▸ What the exercise asks
Each line below should be restated word for word.

▸ Source data
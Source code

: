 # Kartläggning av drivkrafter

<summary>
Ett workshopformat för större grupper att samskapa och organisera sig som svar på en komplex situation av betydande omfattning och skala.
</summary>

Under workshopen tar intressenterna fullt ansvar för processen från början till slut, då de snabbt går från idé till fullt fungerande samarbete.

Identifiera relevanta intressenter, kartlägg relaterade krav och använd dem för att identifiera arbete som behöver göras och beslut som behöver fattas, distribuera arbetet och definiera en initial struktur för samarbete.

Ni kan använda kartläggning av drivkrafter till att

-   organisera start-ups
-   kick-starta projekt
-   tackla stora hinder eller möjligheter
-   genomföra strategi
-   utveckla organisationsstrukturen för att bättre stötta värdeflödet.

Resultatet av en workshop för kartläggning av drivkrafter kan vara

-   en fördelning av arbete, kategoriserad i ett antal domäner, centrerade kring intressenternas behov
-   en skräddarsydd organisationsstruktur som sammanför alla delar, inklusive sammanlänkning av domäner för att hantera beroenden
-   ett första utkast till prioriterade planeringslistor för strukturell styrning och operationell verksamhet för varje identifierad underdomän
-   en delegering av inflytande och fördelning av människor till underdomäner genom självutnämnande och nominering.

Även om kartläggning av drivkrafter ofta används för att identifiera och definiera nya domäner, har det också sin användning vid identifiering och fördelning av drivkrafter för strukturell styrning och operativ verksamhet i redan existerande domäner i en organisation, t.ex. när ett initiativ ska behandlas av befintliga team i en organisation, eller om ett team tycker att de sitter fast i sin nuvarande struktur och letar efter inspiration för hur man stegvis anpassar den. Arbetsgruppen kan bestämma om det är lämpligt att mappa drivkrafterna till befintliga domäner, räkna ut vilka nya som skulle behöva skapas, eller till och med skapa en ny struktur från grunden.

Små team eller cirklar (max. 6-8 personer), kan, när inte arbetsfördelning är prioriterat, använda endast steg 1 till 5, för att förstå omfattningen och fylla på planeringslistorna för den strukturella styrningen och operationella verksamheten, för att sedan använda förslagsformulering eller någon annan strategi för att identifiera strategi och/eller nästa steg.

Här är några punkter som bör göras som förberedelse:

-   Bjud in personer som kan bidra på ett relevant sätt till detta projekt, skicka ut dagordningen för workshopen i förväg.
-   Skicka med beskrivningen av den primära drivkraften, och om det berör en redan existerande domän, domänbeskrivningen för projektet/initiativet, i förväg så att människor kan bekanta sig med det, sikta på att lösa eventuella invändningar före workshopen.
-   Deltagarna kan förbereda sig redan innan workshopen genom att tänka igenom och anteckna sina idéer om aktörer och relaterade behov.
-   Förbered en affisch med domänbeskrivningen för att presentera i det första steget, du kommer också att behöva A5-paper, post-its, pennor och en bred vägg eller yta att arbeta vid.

▸ Solution to this task
Source code

: # Kartläggning av drivkrafter

<summary>
Ett workshopformat för större grupper att samskapa och organisera sig som svar på en komplex situation av betydande omfattning och skala.
</summary>

Under workshopen tar intressenterna fullt ansvar för processen från början till slut, då de snabbt går från idé till fullt fungerande samarbete.

Identifiera relevanta intressenter, kartlägg relaterade krav och använd dem för att identifiera arbete som behöver göras och beslut som behöver fattas, distribuera arbetet och definiera en initial struktur för samarbete.

Ni kan använda kartläggning av drivkrafter till att

-   organisera start-ups
-   kick-starta projekt
-   tackla stora hinder eller möjligheter
-   genomföra strategi
-   utveckla organisationsstrukturen för att bättre stötta värdeflödet.

Resultatet av en workshop för kartläggning av drivkrafter kan vara

-   en fördelning av arbete, kategoriserad i ett antal domäner, centrerade kring intressenternas behov
-   en skräddarsydd organisationsstruktur som sammanför alla delar, inklusive sammanlänkning av domäner för att hantera beroenden
-   ett första utkast till prioriterade planeringslistor för strukturell styrning och operationell verksamhet för varje identifierad underdomän
-   en delegering av inflytande och fördelning av människor till underdomäner genom självutnämnande och nominering.

Även om kartläggning av drivkrafter ofta används för att identifiera och definiera nya domäner, har det också sin användning vid identifiering och fördelning av drivkrafter för strukturell styrning och operativ verksamhet i redan existerande domäner i en organisation, t.ex. när ett initiativ ska behandlas av befintliga team i en organisation, eller om ett team tycker att de sitter fast i sin nuvarande struktur och letar efter inspiration för hur man stegvis anpassar den. Arbetsgruppen kan bestämma om det är lämpligt att mappa drivkrafterna till befintliga domäner, räkna ut vilka nya som skulle behöva skapas, eller till och med skapa en ny struktur från grunden.

Små team eller cirklar (max. 6-8 personer), kan, när inte arbetsfördelning är prioriterat, använda endast steg 1 till 5, för att förstå omfattningen och fylla på planeringslistorna för den strukturella styrningen och operationella verksamheten, för att sedan använda förslagsformulering eller någon annan strategi för att identifiera strategi och/eller nästa steg.

Här är några punkter som bör göras som förberedelse:

-   Bjud in personer som kan bidra på ett relevant sätt till detta projekt, skicka ut dagordningen för workshopen i förväg.
-   Skicka med beskrivningen av den primära drivkraften, och om det berör en redan existerande domän, domänbeskrivningen för projektet/initiativet, i förväg så att människor kan bekanta sig med det, sikta på att lösa eventuella invändningar före workshopen.
-   Deltagarna kan förbereda sig redan innan workshopen genom att tänka igenom och anteckna sina idéer om aktörer och relaterade behov.
-   Förbered en affisch med domänbeskrivningen för att presentera i det första steget, du kommer också att behöva A5-paper, post-its, pennor och en bred vägg eller yta att arbeta vid.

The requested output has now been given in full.